▸ Task objective: Below are some records; quote exactly the lines from the one that contains "Heat Dissipation Model" through the one that contains "image segmentation from", inclusive, and no others.

━━━ Recorded information

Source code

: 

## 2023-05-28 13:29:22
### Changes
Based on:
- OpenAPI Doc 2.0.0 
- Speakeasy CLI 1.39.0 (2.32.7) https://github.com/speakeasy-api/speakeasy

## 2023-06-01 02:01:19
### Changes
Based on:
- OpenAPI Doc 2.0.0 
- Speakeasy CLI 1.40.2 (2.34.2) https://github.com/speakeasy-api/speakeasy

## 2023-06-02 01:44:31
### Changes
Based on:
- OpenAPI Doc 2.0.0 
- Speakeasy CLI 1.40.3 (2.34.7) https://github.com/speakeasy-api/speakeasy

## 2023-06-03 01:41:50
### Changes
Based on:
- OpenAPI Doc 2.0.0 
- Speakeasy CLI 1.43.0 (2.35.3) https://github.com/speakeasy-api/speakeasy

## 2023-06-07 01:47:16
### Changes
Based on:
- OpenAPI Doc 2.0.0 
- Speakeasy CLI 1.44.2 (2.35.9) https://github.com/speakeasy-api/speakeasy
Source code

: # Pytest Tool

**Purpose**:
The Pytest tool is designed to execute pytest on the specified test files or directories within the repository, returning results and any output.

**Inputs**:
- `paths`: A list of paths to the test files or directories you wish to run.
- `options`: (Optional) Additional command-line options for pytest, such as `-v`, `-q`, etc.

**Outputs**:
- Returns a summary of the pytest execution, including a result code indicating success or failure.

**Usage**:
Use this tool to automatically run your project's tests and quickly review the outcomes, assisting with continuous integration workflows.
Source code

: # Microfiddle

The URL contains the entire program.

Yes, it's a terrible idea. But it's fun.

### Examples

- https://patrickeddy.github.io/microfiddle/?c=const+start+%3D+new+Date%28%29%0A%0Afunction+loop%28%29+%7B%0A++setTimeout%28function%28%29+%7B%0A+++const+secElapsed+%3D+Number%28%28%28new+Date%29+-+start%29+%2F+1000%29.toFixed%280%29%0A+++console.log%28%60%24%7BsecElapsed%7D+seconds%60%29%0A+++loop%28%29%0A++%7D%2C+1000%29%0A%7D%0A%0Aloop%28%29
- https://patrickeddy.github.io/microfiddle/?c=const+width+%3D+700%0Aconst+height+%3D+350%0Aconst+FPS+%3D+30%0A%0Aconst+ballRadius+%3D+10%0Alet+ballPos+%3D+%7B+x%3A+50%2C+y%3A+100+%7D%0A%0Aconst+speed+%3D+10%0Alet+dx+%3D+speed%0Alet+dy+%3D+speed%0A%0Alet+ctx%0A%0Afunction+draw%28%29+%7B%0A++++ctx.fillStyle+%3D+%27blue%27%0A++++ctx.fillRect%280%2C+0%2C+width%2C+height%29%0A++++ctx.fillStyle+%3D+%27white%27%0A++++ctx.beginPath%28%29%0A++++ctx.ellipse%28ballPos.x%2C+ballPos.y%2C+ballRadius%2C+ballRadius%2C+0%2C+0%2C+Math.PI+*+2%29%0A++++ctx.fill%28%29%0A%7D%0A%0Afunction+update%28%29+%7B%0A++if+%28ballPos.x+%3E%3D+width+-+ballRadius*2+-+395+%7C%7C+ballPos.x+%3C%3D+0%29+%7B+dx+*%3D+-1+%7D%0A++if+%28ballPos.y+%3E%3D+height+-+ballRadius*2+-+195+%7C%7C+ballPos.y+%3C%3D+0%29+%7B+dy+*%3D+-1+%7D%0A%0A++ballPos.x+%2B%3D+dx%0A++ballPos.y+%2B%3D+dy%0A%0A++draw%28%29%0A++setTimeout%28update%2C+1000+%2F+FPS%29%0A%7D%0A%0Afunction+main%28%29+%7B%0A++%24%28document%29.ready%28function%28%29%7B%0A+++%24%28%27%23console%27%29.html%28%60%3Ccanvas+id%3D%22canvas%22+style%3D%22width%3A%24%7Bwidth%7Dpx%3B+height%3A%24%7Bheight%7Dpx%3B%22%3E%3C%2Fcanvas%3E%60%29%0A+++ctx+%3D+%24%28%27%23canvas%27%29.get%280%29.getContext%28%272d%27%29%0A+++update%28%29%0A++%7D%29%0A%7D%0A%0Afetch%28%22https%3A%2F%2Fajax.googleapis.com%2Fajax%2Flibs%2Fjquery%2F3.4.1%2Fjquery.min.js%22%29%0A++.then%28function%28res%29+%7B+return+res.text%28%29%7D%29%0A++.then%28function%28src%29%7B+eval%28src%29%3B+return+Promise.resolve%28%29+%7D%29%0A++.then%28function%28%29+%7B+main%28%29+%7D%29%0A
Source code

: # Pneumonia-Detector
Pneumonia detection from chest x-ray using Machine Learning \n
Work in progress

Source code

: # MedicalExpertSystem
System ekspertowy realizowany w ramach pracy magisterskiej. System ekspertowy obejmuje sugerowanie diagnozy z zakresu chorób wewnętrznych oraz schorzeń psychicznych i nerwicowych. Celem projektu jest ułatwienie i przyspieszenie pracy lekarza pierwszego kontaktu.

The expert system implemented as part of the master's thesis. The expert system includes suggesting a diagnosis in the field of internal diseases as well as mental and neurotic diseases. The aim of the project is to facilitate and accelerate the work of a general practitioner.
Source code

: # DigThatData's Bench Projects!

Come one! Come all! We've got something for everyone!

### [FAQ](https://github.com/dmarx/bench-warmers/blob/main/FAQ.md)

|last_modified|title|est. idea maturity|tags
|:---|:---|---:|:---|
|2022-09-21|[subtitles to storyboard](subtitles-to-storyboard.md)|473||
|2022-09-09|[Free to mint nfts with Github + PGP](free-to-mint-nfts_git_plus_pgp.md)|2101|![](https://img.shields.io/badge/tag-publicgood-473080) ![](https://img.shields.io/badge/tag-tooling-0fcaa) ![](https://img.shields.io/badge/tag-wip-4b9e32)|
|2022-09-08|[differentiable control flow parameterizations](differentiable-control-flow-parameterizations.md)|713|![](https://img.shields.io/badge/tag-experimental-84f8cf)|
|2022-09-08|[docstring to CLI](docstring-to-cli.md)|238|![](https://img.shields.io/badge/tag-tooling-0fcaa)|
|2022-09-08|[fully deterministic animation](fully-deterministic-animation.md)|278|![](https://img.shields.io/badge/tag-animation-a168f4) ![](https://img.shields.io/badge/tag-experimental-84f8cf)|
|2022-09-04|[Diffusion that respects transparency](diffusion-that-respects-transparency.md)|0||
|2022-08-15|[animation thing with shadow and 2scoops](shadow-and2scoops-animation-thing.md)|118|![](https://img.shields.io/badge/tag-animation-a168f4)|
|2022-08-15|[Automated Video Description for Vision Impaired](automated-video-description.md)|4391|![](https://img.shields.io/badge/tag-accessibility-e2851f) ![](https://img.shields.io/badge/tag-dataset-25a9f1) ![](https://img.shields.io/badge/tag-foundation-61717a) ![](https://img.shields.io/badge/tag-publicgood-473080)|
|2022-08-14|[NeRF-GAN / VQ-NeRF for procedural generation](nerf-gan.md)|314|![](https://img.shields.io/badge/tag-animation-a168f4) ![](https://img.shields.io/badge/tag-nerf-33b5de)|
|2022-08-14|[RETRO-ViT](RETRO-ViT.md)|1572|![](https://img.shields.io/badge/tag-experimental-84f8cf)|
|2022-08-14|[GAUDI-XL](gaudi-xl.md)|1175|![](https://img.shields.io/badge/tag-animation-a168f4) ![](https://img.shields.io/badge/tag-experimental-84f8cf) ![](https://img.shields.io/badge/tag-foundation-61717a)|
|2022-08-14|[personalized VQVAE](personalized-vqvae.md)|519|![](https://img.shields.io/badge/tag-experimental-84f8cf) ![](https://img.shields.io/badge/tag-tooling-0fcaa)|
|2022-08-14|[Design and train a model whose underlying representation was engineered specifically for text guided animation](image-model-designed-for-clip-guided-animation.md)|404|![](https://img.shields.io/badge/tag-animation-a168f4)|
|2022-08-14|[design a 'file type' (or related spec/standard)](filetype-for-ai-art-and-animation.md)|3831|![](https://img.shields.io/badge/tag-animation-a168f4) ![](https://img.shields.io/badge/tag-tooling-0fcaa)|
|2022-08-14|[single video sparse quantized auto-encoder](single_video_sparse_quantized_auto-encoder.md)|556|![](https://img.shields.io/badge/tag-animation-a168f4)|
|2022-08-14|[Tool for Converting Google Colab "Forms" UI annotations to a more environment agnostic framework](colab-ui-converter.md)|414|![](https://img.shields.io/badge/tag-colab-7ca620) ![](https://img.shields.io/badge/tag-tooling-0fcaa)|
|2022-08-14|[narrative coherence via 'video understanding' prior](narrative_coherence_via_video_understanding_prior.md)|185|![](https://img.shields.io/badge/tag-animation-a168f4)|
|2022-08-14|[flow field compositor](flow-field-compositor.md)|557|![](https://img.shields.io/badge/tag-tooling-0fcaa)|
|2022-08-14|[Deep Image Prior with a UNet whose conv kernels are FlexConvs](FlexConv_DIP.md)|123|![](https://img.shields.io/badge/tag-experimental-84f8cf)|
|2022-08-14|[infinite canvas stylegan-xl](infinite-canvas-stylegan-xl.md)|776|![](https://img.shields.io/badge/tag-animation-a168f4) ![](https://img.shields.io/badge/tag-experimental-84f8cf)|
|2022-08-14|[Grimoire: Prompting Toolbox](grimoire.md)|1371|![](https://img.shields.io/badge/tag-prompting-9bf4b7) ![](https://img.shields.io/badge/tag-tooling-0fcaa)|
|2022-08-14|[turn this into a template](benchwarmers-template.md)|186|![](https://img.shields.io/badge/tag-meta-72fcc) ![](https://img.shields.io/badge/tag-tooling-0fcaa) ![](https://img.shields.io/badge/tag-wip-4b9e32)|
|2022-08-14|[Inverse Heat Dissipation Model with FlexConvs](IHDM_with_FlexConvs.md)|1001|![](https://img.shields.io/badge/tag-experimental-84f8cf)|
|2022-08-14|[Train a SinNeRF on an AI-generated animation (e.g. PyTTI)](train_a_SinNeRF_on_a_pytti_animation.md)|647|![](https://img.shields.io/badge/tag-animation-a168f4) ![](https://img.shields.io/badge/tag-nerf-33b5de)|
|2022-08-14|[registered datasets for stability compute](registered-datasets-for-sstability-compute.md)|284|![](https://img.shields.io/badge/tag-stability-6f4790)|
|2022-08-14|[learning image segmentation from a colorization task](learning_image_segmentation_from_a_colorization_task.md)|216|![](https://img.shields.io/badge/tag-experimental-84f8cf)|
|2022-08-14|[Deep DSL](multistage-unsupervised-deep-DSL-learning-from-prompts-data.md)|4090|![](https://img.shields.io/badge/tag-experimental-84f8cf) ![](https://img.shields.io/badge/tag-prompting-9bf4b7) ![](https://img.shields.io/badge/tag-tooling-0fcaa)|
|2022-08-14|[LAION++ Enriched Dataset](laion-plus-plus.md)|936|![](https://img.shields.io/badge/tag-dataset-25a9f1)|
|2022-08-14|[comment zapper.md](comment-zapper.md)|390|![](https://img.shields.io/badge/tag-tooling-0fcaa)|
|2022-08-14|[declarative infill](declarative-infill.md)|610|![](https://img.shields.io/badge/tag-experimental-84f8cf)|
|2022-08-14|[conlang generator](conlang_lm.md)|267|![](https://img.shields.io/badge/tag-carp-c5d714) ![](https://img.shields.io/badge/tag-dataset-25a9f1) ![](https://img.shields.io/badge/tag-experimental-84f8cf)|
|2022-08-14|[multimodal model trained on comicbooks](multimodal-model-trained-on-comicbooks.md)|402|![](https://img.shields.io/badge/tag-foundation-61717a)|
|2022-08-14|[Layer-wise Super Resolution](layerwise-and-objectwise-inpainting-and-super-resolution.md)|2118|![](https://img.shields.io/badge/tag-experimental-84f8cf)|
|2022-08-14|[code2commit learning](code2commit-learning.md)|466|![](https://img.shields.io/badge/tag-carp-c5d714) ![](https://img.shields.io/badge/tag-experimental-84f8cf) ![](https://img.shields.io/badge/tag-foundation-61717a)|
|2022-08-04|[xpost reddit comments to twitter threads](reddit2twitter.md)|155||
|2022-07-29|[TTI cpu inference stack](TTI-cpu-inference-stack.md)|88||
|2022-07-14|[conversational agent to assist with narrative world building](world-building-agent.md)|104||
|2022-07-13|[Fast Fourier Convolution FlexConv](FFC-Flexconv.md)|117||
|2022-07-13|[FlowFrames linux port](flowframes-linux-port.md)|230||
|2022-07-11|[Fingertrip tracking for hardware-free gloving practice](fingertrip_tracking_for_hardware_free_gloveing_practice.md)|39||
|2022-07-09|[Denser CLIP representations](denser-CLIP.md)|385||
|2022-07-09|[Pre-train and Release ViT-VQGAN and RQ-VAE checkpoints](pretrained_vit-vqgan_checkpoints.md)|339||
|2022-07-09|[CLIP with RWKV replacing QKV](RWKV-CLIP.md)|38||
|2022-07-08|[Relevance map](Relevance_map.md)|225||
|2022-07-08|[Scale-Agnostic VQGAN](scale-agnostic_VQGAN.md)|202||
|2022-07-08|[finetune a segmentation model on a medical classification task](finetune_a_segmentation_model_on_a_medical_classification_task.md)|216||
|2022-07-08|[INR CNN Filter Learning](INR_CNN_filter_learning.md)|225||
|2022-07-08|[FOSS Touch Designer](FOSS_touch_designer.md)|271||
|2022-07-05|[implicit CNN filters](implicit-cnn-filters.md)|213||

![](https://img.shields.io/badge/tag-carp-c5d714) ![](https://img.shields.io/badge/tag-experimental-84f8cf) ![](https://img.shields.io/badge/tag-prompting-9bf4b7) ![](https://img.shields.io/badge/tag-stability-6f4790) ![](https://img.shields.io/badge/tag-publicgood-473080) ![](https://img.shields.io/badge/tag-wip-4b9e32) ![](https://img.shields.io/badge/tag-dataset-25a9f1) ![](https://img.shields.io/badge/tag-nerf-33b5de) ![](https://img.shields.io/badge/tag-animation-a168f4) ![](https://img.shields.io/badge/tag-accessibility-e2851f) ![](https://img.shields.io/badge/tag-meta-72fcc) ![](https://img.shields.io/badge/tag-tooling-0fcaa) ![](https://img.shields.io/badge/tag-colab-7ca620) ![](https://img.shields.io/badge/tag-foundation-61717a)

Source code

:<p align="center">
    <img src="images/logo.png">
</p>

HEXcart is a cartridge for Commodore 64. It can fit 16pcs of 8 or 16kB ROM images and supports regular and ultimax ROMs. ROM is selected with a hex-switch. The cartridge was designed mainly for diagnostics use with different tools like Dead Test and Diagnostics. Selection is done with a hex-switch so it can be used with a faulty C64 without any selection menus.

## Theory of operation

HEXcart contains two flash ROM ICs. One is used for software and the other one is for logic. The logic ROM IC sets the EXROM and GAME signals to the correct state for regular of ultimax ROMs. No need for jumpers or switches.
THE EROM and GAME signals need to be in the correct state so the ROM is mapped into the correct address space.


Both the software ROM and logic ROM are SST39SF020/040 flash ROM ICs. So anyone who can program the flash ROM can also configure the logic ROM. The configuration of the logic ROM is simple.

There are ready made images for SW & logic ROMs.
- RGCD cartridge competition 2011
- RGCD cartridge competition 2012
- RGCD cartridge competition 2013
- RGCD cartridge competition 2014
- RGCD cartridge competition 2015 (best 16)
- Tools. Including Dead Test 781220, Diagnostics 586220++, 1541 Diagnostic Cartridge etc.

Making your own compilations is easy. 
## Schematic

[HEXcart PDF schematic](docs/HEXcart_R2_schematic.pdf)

━━━━━━

▸ Response:
|2022-08-14|[Inverse Heat Dissipation Model with FlexConvs](IHDM_with_FlexConvs.md)|1001|![](https://img.shields.io/badge/tag-experimental-84f8cf)|
|2022-08-14|[Train a SinNeRF on an AI-generated animation (e.g. PyTTI)](train_a_SinNeRF_on_a_pytti_animation.md)|647|![](https://img.shields.io/badge/tag-animation-a168f4) ![](https://img.shields.io/badge/tag-nerf-33b5de)|
|2022-08-14|[registered datasets for stability compute](registered-datasets-for-sstability-compute.md)|284|![](https://img.shields.io/badge/tag-stability-6f4790)|
|2022-08-14|[learning image segmentation from a colorization task](learning_image_segmentation_from_a_colorization_task.md)|216|![](https://img.shields.io/badge/tag-experimental-84f8cf)|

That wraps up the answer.